LastChip 20 Jan 2010 , 2:18pm

The answer is simple.

Sack all the top players and employ good enough players at sensible wages.

Get football back to its roots, so no longer is money a driving force, but a passion for the game.

If all leading clubs went down this road, it would end in a level playing field, so everyone benefited and would trickle down through the leagues.

It's yet just another example of excesses, similar in many ways to bankers.

Yes, I know, pigs may just fly too!

theRealGrinch 20 Jan 2010 , 3:15pm

there is another saying, how do you become a millionaire? Start with a billionaire and buy a football club. Reality will only hit fans, players and owners when high profile clubs start to go bust. It is the only way for them to stop dreaming and become economically realistic. As for the Spanish clubs, the EU should investigate the government support to them. This is an old chesnut I remember from the 1980s.

supasap 21 Jan 2010 , 2:31pm

but where football differs from the banking world is the transparency of the labour market........ it is sometimes difficult to understand why someone wishes to pay a skilled banker say 20 times per hour more than my mortal self earns for making investments when a lot of people would be capable of "investing" also, but for every bloke that has ever tried playing football they realise that Didier Drogba or Fabregas or Torres are truly exceptional people in terms of mastering their trade....... it is very clear to see how good they are and therefore why they command such a high renumeration....... now only Buffet shines in the (public / semi celebrity) investment world that we inhabit...... there may be many more that deserve a god like status, but even that doesn't answer question why would anyone pay a fortune for any investor when you can just copy Buffet or invest in his company?

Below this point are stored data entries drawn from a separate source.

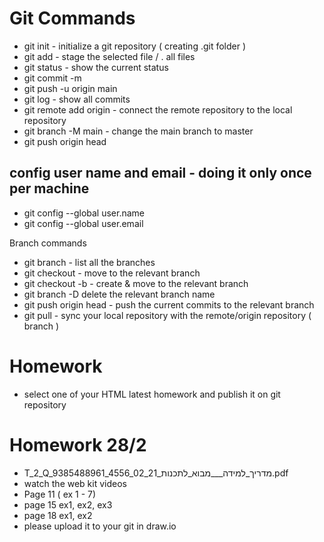 # Git Commands
- git init - initialize a git repository ( creating .git folder )
- git add <FileName> - stage the selected file / . all files 
- git status - show the current status
- git commit -m <commitMessage>
- git push -u origin main
- git log - show all commits
- git remote add origin <repositoryUrl> - connect the remote repository to the local repository
- git branch -M main - change the main branch to master
- git push origin head

## config user name and email - doing it only once per machine
- git config --global user.name <userName>
- git config --global user.email <email>


Branch commands
- git branch - list all the branches
- git checkout <BranchName> - move to the relevant branch 
- git checkout -b <BranchName> - create & move to the relevant branch 
- git branch -D <branchName> delete the relevant branch name
- git push origin head - push the current commits to the relevant branch
- git pull - sync your local repository with the remote/origin repository ( branch )


# Homework
- select one of your HTML latest homework and publish it on git repository


# Homework 28/2
- T_2_Q_9385488961_4556_מדריך_למידה___מבוא_לתכנות_21_02.pdf
- watch the web kit videos 
- Page 11 ( ex 1 - 7)
- page 15 ex1, ex2, ex3 
- page 18 ex1, ex2 
- please upload it to your git in draw.io
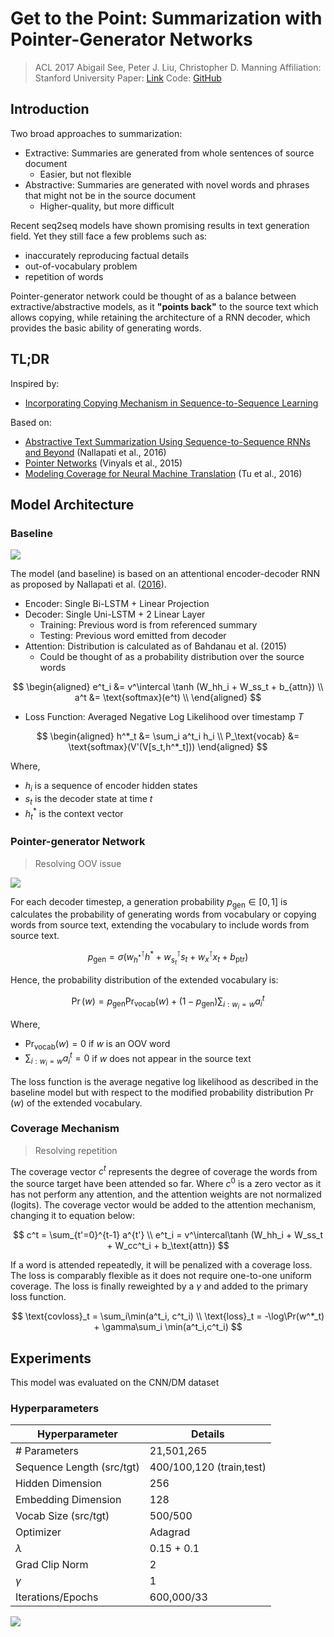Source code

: # Get to the Point: Summarization with Pointer-Generator Networks
> ACL 2017
> Abigail See, Peter J. Liu, Christopher D. Manning
> Affiliation: Stanford University
> Paper: [Link](https://nlp.stanford.edu/pubs/see2017get.pdf)
> Code: [GitHub](https://github.com/abisee/pointer-generator)

## Introduction

Two broad approaches to summarization:
- Extractive: Summaries are generated from whole sentences of source document
    - Easier, but not flexible
- Abstractive: Summaries are generated with novel words and phrases that might not be in the source document
    - Higher-quality, but more difficult

Recent seq2seq models have shown promising results in text generation field. Yet they still face a few problems such as:
- inaccurately reproducing factual details
- out-of-vocabulary problem
- repetition of words

Pointer-generator network could be thought of as a balance between extractive/abstractive models, as it **"points back"** to the source text which allows copying, while retaining the architecture of a RNN decoder, which provides the basic ability of generating words.

## TL;DR

Inspired by:
- [Incorporating Copying Mechanism in Sequence-to-Sequence Learning](https://arxiv.org/abs/1603.06393)

Based on:
- [Abstractive Text Summarization Using Sequence-to-Sequence RNNs and Beyond](https://arxiv.org/abs/1602.06023) (Nallapati et al., 2016)
- [Pointer Networks](https://arxiv.org/abs/1506.03134) (Vinyals et al., 2015)
- [Modeling Coverage for Neural Machine Translation](https://arxiv.org/abs/1601.04811) (Tu et al., 2016)

## Model Architecture

### Baseline
![](https://i.imgur.com/8uon7JA.png)

The model (and baseline) is based on an attentional encoder-decoder RNN as proposed by Nallapati et al. ([2016](https://arxiv.org/abs/1602.06023)).
- Encoder: Single Bi-LSTM + Linear Projection
- Decoder: Single Uni-LSTM + 2 Linear Layer
    - Training: Previous word is from referenced summary
    - Testing: Previous word emitted from decoder
- Attention: Distribution is calculated as of Bahdanau et al. (2015)
    - Could be thought of as a probability distribution over the source words

$$
\begin{aligned}
e^t_i &= v^\intercal \tanh (W_hh_i + W_ss_t + b_{attn}) \\
a^t &= \text{softmax}(e^t) \\
\end{aligned}
$$

- Loss Function: Averaged Negative Log Likelihood over timestamp $T$

$$
\begin{aligned}
h^*_t &= \sum_i a^t_i h_i \\
P_\text{vocab} &= \text{softmax}(V'(V[s_t,h^*_t]))
\end{aligned}
$$

Where,
- $h_i$ is a sequence of encoder hidden states
- $s_t$ is the decoder state at time $t$
- $h^*_t$ is the context vector

### Pointer-generator Network
> Resolving OOV issue

![](https://i.imgur.com/FxMEVcf.png)

For each decoder timestep, a generation probability $p_\text{gen} \in [0,1]$ is calculates the probability of generating words from vocabulary or copying words from source text, extending the vocabulary to include words from source text.

$$
p_\text{gen} = \sigma(
    w^\intercal_{h^*}h^* +
    w^\intercal_{s_t}s_t +
    w^\intercal_{x}x_t +
    b_\text{ptr}
)
$$

Hence, the probability distribution of the extended vocabulary is:

$$
\Pr(w) = p_\text{gen} \Pr_\text{vocab}(w) + (1-p_\text{gen}) \sum_{i:w_i=w} a^t_i
$$

Where,
- $\displaystyle \Pr_\text{vocab}(w) = 0$ if $w$ is an OOV word
- $\displaystyle \sum_{i:w_i=w} a^t_i = 0$ if $w$ does not appear in the source text

The loss function is the average negative log likelihood as described in the baseline model but with respect to the modified probability distribution $\Pr(w)$ of the extended vocabulary.

### Coverage Mechanism
> Resolving repetition

The coverage vector $c^t$ represents the degree of coverage the words from the source target have been attended so far. Where $c^0$ is a zero vector as it has not perform any attention, and the attention weights are not normalized (logits). The coverage vector would be added to the attention mechanism, changing it to equation below:

$$
c^t = \sum_{t'=0}^{t-1} a^{t'} \\
e^t_i = v^\intercal\tanh (W_hh_i + W_ss_t + W_cc^t_i + b_\text{attn})
$$

If a word is attended repeatedly, it will be penalized with a coverage loss. The loss is comparably flexible as it does not require one-to-one uniform coverage. The loss is finally reweighted by a $\gamma$ and added to the primary loss function.

$$
\text{covloss}_t = \sum_i\min(a^t_i, c^t_i) \\
\text{loss}_t = -\log\Pr(w^*_t) + \gamma\sum_i \min(a^t_i,c^t_i)
$$

## Experiments

This model was evaluated on the CNN/DM dataset

### Hyperparameters
| Hyperparameter | Details |
| - | - |
| # Parameters              | 21,501,265 |
| Sequence Length (src/tgt) | 400/100,120 (train,test) |
| Hidden Dimension          | 256 |
| Embedding Dimension       | 128 |
| Vocab Size (src/tgt)      | 500/500 |
| Optimizer                 | Adagrad |
| $\lambda$                 | 0.15 + 0.1 |
| Grad Clip Norm            | 2 |
| $\gamma$                  | 1 |
| Iterations/Epochs         | 600,000/33


![](https://i.imgur.com/3osFnFX.png)




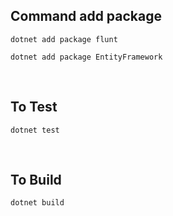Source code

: ## Command add package

`dotnet add package flunt`

`dotnet add package EntityFramework`

<br>

## To Test
`dotnet test`

<br>

## To Build
`dotnet build`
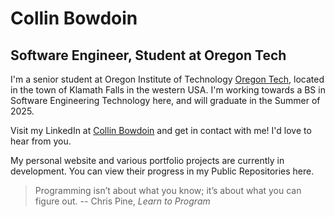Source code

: # Collin Bowdoin
## Software Engineer, Student at Oregon Tech
I'm a senior student at Oregon Institute of Technology [Oregon Tech](https://www.oit.edu/), located in the town of Klamath Falls in the western USA.
I'm working towards a BS in Software Engineering Technology here, and will graduate in the Summer of 2025.  

Visit my LinkedIn at [Collin Bowdoin](https://www.linkedin.com/in/collin-bowdoin/) and get in contact with me! I'd love to hear from you.

My personal website and various portfolio projects are currently in development. You can view their progress in my Public Repositories here.

>Programming isn’t about what you know; it’s about what you can figure out.
>-- Chris Pine, *Learn to Program*

<!--
**IntricEight/IntricEight** is a ✨ _special_ ✨ repository because its `README.md` (this file) appears on your GitHub profile.

Here are some ideas to get you started:

- 🔭 I’m currently working on ...
- 🌱 I’m currently learning ...
- 👯 I’m looking to collaborate on ...
- 🤔 I’m looking for help with ...
- 💬 Ask me about ...
- 📫 How to reach me: ...
- 😄 Pronouns: ...
- ⚡ Fun fact: ...
-->
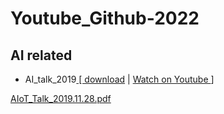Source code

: # Youtube_Github-2022
## AI related

* AI_talk_2019<a href="https://docs.google.com/viewer?url=https://github.com/huanchen1107/Youtube_Github-2022/blob/master/AI/AIoT_Talk_2019.11.28.pdf" >  [ download</a>
| <a href="https://www.youtube.com/watch?v=jo3G6n0Rtsw" > Watch on Youtube </a>]

<a class="js-navigation-open Link--primary" title="1_Basics_1.pdf" data-pjax="#repo-content-pjax-container" href="/AI/AIoT_Talk_2019.11.28.pdf">AIoT_Talk_2019.11.28.pdf</a>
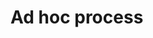 # Ad hoc process





<figure><img src="../.gitbook/assets/test.svg" alt=""><figcaption></figcaption></figure>
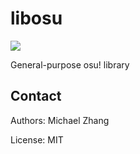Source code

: libosu
======

[![](https://docs.rs/libosu/badge.svg)](https://docs.rs/libosu/)

General-purpose osu! library

Contact
-------

Authors: Michael Zhang

License: MIT

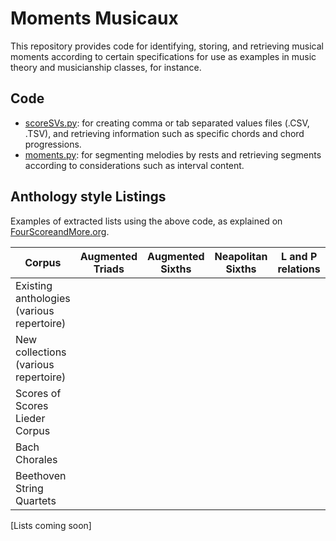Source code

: # Moments Musicaux

This repository provides code for identifying, storing, and retrieving musical moments according to certain specifications for use as examples in music theory and musicianship classes, for instance.

## Code
- [scoreSVs.py](/scoreSVs.py): for creating comma or tab separated values files (.CSV, .TSV), and retrieving information such as specific chords and chord progressions.
- [moments.py](/moments.py): for segmenting melodies by rests and retrieving segments according to considerations such as interval content.

## Anthology style Listings

Examples of extracted lists using the above code, as explained on [FourScoreandMore.org](https://fourscoreandmore.org/moments/).

|Corpus|Augmented Triads|Augmented Sixths|Neapolitan Sixths|L and P relations|Mixed Metre|
|---|---|---|---|---|---|
|Existing anthologies (various repertoire)|||||N/A|
|New collections (various repertoire)||||||
|Scores of Scores Lieder Corpus|||||'Le Colibri' only|
|Bach Chorales|||||N/A|
|Beethoven String Quartets|||||N/A|

[Lists coming soon]
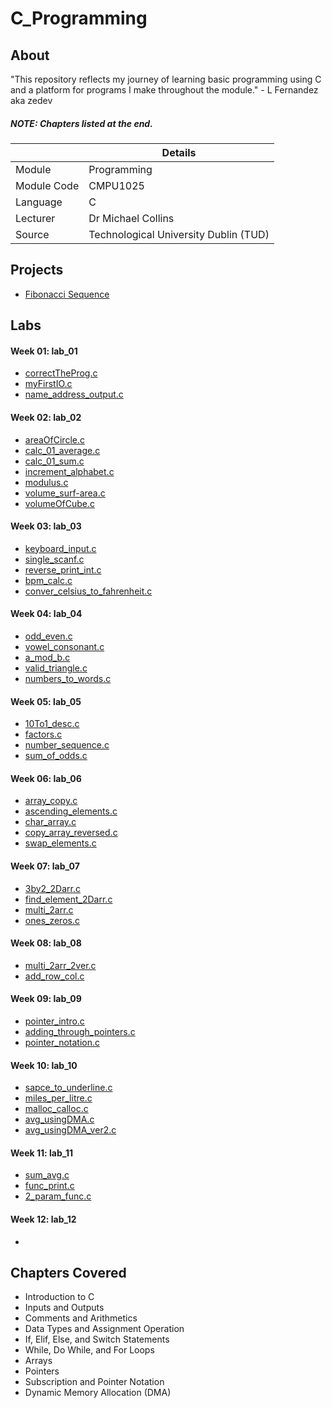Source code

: # C_Programming

## About

"This repository reflects my journey of learning basic programming using C and a platform for programs I make throughout the module." - L Fernandez aka zedev

##### **NOTE**: Chapters listed at the end.

|  | Details |
|-----------|-----------|
| Module | Programming |
| Module Code | CMPU1025 |
| Language | C |
| Lecturer |  Dr Michael Collins |
| Source | Technological University Dublin (TUD) |

## Projects
- [Fibonacci Sequence](https://github.com/vedez/C_Programming/blob/c57df1a85b7b346ef8ecd3d63cff8e17b336704c/Projects/Fibonacci_Sequence.c)

## Labs
#### Week 01: lab_01
- [correctTheProg.c](https://github.com/vedez/C_Programming/blob/2aaf86c0d2481b6f4b852d9fae367d13b170d6dd/Labs/lab_01/correctTheProg.c)
- [myFirstIO.c](https://github.com/vedez/C_Programming/blob/2aaf86c0d2481b6f4b852d9fae367d13b170d6dd/Labs/lab_01/myFirstIO.c)
- [name_address_output.c](https://github.com/vedez/C_Programming/blob/2aaf86c0d2481b6f4b852d9fae367d13b170d6dd/Labs/lab_01/name_address_output.c)

#### Week 02: lab_02
- [areaOfCircle.c](https://github.com/vedez/C_Programming/blob/2aaf86c0d2481b6f4b852d9fae367d13b170d6dd/Labs/lab_02/areaOfCircle.c)
- [calc_01_average.c](https://github.com/vedez/C_Programming/blob/2aaf86c0d2481b6f4b852d9fae367d13b170d6dd/Labs/lab_02/calc_01_average.c)
- [calc_01_sum.c](https://github.com/vedez/C_Programming/blob/2aaf86c0d2481b6f4b852d9fae367d13b170d6dd/Labs/lab_02/calc_01_sum.c)
- [increment_alphabet.c](https://github.com/vedez/C_Programming/blob/2aaf86c0d2481b6f4b852d9fae367d13b170d6dd/Labs/lab_02/increment_alphabet.c)
- [modulus.c](https://github.com/vedez/C_Programming/blob/2aaf86c0d2481b6f4b852d9fae367d13b170d6dd/Labs/lab_02/modulus.c)
- [volume_surf-area.c](https://github.com/vedez/C_Programming/blob/2aaf86c0d2481b6f4b852d9fae367d13b170d6dd/Labs/lab_02/volume_surf-area.c)
- [volumeOfCube.c](https://github.com/vedez/C_Programming/blob/2aaf86c0d2481b6f4b852d9fae367d13b170d6dd/Labs/lab_02/volumeOfCube.c)

#### Week 03: lab_03
- [keyboard_input.c](https://github.com/vedez/C_Programming/blob/dec8420e3ba3d00edf9f74cd2046547cfcb86ac3/Labs/lab_03/keyboard_input.c)
- [single_scanf.c](https://github.com/vedez/C_Programming/blob/dec8420e3ba3d00edf9f74cd2046547cfcb86ac3/Labs/lab_03/single_scanf.c)
- [reverse_print_int.c](https://github.com/vedez/C_Programming/blob/dec8420e3ba3d00edf9f74cd2046547cfcb86ac3/Labs/lab_03/reverse_print_int.c)
- [bpm_calc.c](https://github.com/vedez/C_Programming/blob/dec8420e3ba3d00edf9f74cd2046547cfcb86ac3/Labs/lab_03/bpm_calc.c)
- [conver_celsius_to_fahrenheit.c](https://github.com/vedez/C_Programming/blob/dec8420e3ba3d00edf9f74cd2046547cfcb86ac3/Labs/lab_03/conver_celsius_to_fahrenheit.c)

#### Week 04: lab_04
- [odd_even.c](https://github.com/vedez/C_Programming/blob/dec8420e3ba3d00edf9f74cd2046547cfcb86ac3/Labs/lab_04/odd_even.c)
- [vowel_consonant.c](https://github.com/vedez/C_Programming/blob/dec8420e3ba3d00edf9f74cd2046547cfcb86ac3/Labs/lab_04/vowel_consonant.c)
- [a_mod_b.c](https://github.com/vedez/C_Programming/blob/dec8420e3ba3d00edf9f74cd2046547cfcb86ac3/Labs/lab_04/a_mod_b.c)
- [valid_triangle.c](https://github.com/vedez/C_Programming/blob/dec8420e3ba3d00edf9f74cd2046547cfcb86ac3/Labs/lab_04/valid_triangle.c)
- [numbers_to_words.c](https://github.com/vedez/C_Programming/blob/dec8420e3ba3d00edf9f74cd2046547cfcb86ac3/Labs/lab_04/numbers_to_words.c)

#### Week 05: lab_05
- [10To1_desc.c](https://github.com/vedez/C_Programming/blob/dec8420e3ba3d00edf9f74cd2046547cfcb86ac3/Labs/lab_05/10To1_desc.c)
- [factors.c](https://github.com/vedez/C_Programming/blob/dec8420e3ba3d00edf9f74cd2046547cfcb86ac3/Labs/lab_05/factors.c)
- [number_sequence.c](https://github.com/vedez/C_Programming/blob/dec8420e3ba3d00edf9f74cd2046547cfcb86ac3/Labs/lab_05/number_sequence.c)
- [sum_of_odds.c](https://github.com/vedez/C_Programming/blob/dec8420e3ba3d00edf9f74cd2046547cfcb86ac3/Labs/lab_05/sum_of_odds.c)

#### Week 06: lab_06
- [array_copy.c](https://github.com/vedez/C_Programming/blob/dec8420e3ba3d00edf9f74cd2046547cfcb86ac3/Labs/lab_06/array_copy.c)
- [ascending_elements.c](https://github.com/vedez/C_Programming/blob/dec8420e3ba3d00edf9f74cd2046547cfcb86ac3/Labs/lab_06/ascending_elements.c)
- [char_array.c](https://github.com/vedez/C_Programming/blob/dec8420e3ba3d00edf9f74cd2046547cfcb86ac3/Labs/lab_06/char_array.c)
- [copy_array_reversed.c](https://github.com/vedez/C_Programming/blob/dec8420e3ba3d00edf9f74cd2046547cfcb86ac3/Labs/lab_06/copy_array_reversed.c)
- [swap_elements.c](https://github.com/vedez/C_Programming/blob/dec8420e3ba3d00edf9f74cd2046547cfcb86ac3/Labs/lab_06/swap_elements.c)

#### Week 07: lab_07
- [3by2_2Darr.c](https://github.com/vedez/C_Programming/blob/dec8420e3ba3d00edf9f74cd2046547cfcb86ac3/Labs/lab_07/3by2_2Darr.c)
- [find_element_2Darr.c](https://github.com/vedez/C_Programming/blob/dec8420e3ba3d00edf9f74cd2046547cfcb86ac3/Labs/lab_07/find_element_2Darr.c)
- [multi_2arr.c](https://github.com/vedez/C_Programming/blob/dec8420e3ba3d00edf9f74cd2046547cfcb86ac3/Labs/lab_07/multi_2arr.c)
- [ones_zeros.c](https://github.com/vedez/C_Programming/blob/dec8420e3ba3d00edf9f74cd2046547cfcb86ac3/Labs/lab_07/ones_zeros.c)

#### Week 08: lab_08
- [multi_2arr_2ver.c](https://github.com/vedez/C_Programming/blob/dec8420e3ba3d00edf9f74cd2046547cfcb86ac3/Labs/lab_08/multi_2arr_2ver.c)
- [add_row_col.c](https://github.com/vedez/C_Programming/blob/dec8420e3ba3d00edf9f74cd2046547cfcb86ac3/Labs/lab_08/add_row_col.c)

#### Week 09: lab_09
- [pointer_intro.c](https://github.com/vedez/C_Programming/blob/dec8420e3ba3d00edf9f74cd2046547cfcb86ac3/Labs/lab_09/pointer_intro.c)
- [adding_through_pointers.c](https://github.com/vedez/C_Programming/blob/dec8420e3ba3d00edf9f74cd2046547cfcb86ac3/Labs/lab_09/adding_through_pointers.c)
- [pointer_notation.c](https://github.com/vedez/C_Programming/blob/dec8420e3ba3d00edf9f74cd2046547cfcb86ac3/Labs/lab_09/pointer_notation.c)

#### Week 10: lab_10
- [sapce_to_underline.c](https://github.com/vedez/C_Programming/blob/dec8420e3ba3d00edf9f74cd2046547cfcb86ac3/Labs/lab_10/space_to_underline.c)
- [miles_per_litre.c](https://github.com/vedez/C_Programming/blob/dec8420e3ba3d00edf9f74cd2046547cfcb86ac3/Labs/lab_10/miles_per_litre.c)
- [malloc_calloc.c](https://github.com/vedez/C_Programming/blob/dec8420e3ba3d00edf9f74cd2046547cfcb86ac3/Labs/lab_10/malloc_calloc.c)
- [avg_usingDMA.c](https://github.com/vedez/C_Programming/blob/dec8420e3ba3d00edf9f74cd2046547cfcb86ac3/Labs/lab_10/avg_usingDMA.c)
- [avg_usingDMA_ver2.c](https://github.com/vedez/C_Programming/blob/dec8420e3ba3d00edf9f74cd2046547cfcb86ac3/Labs/lab_10/avg_usingDMA_ver2.c)

#### Week 11: lab_11
- [sum_avg.c](https://github.com/vedez/C_Programming/blob/e6f1c9330e9fcfa743628ff0a6d39e18d491e83d/Labs/lab_11/sum_avg.c)
- [func_print.c](https://github.com/vedez/C_Programming/blob/e6f1c9330e9fcfa743628ff0a6d39e18d491e83d/Labs/lab_11/func_print.c)
- [2_param_func.c](https://github.com/vedez/C_Programming/blob/e6f1c9330e9fcfa743628ff0a6d39e18d491e83d/Labs/lab_11/2_param_func.c)

#### Week 12: lab_12
-



## Chapters Covered
- Introduction to C
- Inputs and Outputs
- Comments and Arithmetics
- Data Types and Assignment Operation
- If, Elif, Else, and Switch Statements
- While, Do While, and For Loops
- Arrays
- Pointers
- Subscription and Pointer Notation
- Dynamic Memory Allocation (DMA)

notsloc 21 Jan 2010 , 4:17pm

According to press articles MU only reported a profit in their recent results due to the £80m sale of Ronaldo, without this they would be in the red. However, I can find no information on cash flow from these results which would show how much has actually been recieved.

At the time of the Ronaldo transfer it was reported that the £80m fee was to be paid in £20m tranches every 12 months for 4 years. If the full £80m fee has been booked as a sale in the latest results but only £20m has been recieved there will be a £60m difference in the cash flow.

If this is the case then not only have MU been trading at a loss for the last year but (because there is only one Ronaldo) they are likely to do so for the next 3 years at least. Even if the bond is sold successfully they are likely to have to liquidate some more assets (eg Rooney) to meet the interest payments.

Is anyone able to check the cash flow against sales?